Kept awake half the night with an infuriating itchy big toe, I eventually left our warm bed at about 6am so as to go and scratch it properly without disturbing Lib, and with something abrasive to give me relief, and find the nailcutters and do the job on my feet with a prop like a chair so that I was not assaulted by leg cramps as I bent my leg to reach my toe as I had been in my nocturnal discomfort.

Of course the the house is freezing in this cold midwinter but a cup of green tea with lemon juice has me feeling vital and in the mood to post on this blog before I switch my mental energy to the day's tasks ahead.
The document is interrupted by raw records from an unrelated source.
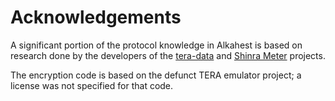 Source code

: # Acknowledgements

A significant portion of the protocol knowledge in Alkahest is based on
research done by the developers of the
[tera-data](https://github.com/meishuu/tera-data) and
[Shinra Meter](https://github.com/neowutran/ShinraMeter) projects.

The encryption code is based on the defunct TERA emulator project; a license
was not specified for that code.
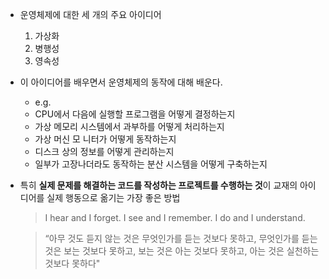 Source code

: - 운영체제에 대한 세 개의 주요 아이디어
  1. 가상화
  2. 병행성
  3. 영속성
- 이 아이디어를 배우면서 운영체제의 동작에 대해 배운다.
  - e.g.
  - CPU에서 다음에 실행할 프로그램을 어떻게 결정하는지
  - 가상 메모리 시스템에서 과부하를 어떻게 처리하는지
  - 가상 머신 모 니터가 어떻게 동작하는지
  - 디스크 상의 정보를 어떻게 관리하는지
  - 일부가 고장나더라도 동작하는 분산 시스템을 어떻게 구축하는지
- 특히 **실제 문제를 해결하는 코드를 작성하는 프로젝트를 수행하는 것**이 교재의 아이디어를 실제 행동으로 옮기는 가장 좋은 방법

  > I hear and I forget. I see and I remember. I do and I understand.

  > “아무 것도 듣지 않는 것은 무엇인가를 듣는 것보다 못하고, 무엇인가를 듣는 것은 보는 것보다 못하고, 보는 것은 아는 것보다 못하고, 아는 것은 실천하는 것보다 못하다"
Is this another age thing? My feet are getting hard and calloused, as are my hands that suffer from dry and cracking and painful splits that are reluctant to heal. Am I not far away from visits to the podiatrist as many old people I have known have done? When I was picking up new glasses in Belgrave recently a podiatrist shop in the arcade caught my eye, and the receptionist was leaving for lunch so I asked her what an appointment costs. It wasn't cheap, but she said I could get a voucher from my GP for six or so visits at a reduced price. The world is a changed place for me. It has crept up.

Come to think of it, a podiatrist used to come to the farm to do my father's feet in his last years. Same with my old friend Ida Pullar in Gembrook, I think it was subsidized by local or state government, but certainly you would have to have a concession card to be afforded this service, and that is not so in my case, being still actively self employed.
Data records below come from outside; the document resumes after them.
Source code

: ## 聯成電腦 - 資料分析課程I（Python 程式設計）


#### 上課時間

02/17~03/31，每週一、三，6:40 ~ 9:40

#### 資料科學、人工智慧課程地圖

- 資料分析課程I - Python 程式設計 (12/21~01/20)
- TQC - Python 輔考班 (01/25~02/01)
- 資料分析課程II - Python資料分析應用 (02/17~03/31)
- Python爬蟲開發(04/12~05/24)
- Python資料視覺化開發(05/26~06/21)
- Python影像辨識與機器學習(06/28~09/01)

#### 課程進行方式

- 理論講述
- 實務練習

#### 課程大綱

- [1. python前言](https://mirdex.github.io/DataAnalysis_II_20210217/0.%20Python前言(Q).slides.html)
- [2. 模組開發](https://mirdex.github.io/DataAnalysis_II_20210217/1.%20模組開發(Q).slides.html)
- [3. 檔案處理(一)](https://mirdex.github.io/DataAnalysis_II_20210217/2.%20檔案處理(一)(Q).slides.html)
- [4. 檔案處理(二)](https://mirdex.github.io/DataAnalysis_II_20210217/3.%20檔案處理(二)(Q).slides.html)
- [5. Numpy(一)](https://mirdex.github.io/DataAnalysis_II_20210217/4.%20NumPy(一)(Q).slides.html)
Speaking of Ida, I had a day of nostalgia yesterday. It would have been her 99th birthday yesterday if she was alive. She died more than a decade ago, I think maybe in 2005. My nostalgia had another basis also. I was picking variegated pittosporum in Gembrook at a house yesterday where I have been picking or a few weeks, where the owners have several largish trees along their front fence, and are kind enough to let me prune them down for them. It is the fine leaf variegated pitto, not the garnetti variety that I have at the farm and at home but a substitute acceptable to my customer who buys this foliage in large quantity. I've been picking the garnetti for three months and as I was running out I began mixing it with the fine leaf one, and the demand is continuous. I have almost run out now and will have to wait till after it regrows vigourously in spring.

It was a garnetti pittosporum that was responsible for my friendship with Ida. She lived close to where I was picking yesterday and she had a large one just inside her front gate. I had seen a little elderly lady with white hair in the garden and thought I should ask her one day if I could prune it for the foliage, but I hadn't got around to it until one Saturday morning I was in the local supermarket before going to to the footy at Waverley Park, a Melbourne v Hawthorn game early in season 1995 I think, if not maybe 1994. Ida's husband Allan had not long passed away and she was adjusting to life by herself. The supermarket owner, Richard Mullet (I went to school with him at Camberwell Grammar) was serving me at checkout and we were talking footy and I told him I was going to the Melbourne Hawthorn game. Knowing I followed Melbourne, he said you'd better watchout, Ida here next to you is a Hawthorn stalwart. I turned to talk to the little lady and recognised her as the lady in the house with the garnetti. After some good natured chat about the footy I told her I'd seen her bush and had meant to pop in and see her about it. With no hesitation at all she said, "Yes, come and take what you want anytime, it needs cutting back. I'm a cutter, gardens need cutting back but that's too big for me."

So began a wonderful friendship. She had other things in her garden of use to me, namely two large bay trees, a beautiful pink flowering dogwood, daphne, camelia, mollis azaleas, and numerous native shrubs like eriostemons and grevilleas, all of which were of great use to me. It was only a quarter of an acre but was extremely productive. I picked there regurlarly for several years and called on Ida twice a week on average for a cup of coffee. She was an avid reader and our conversation covered footy, politics, gardening and her family history, and anything at all. She was a great conversationalist, happy to share her knowledge and wisdom. I became friends with many of her family who visited her regularly.  It was sad she suffered Alzheimer's in her last couple of years. Eventually her family had to move her into care and she spent her last of life in an aged facility in Sale.

I know I have blogged about Ida before, but yesterday she was front of mind, and I'm thankful for her friendship that made my life richer. And writing about it, and blogging generally, is hopefully helpful to me, perhaps, as a preventative measure to stave off or delay mental deterioration, should it follow what is obvious to me, my physical decline.

PS Another happy memory is that on that day at Waverley Melbourne kicked 8 goals to 1 in the first quarter and gave Hawthorn a good flogging.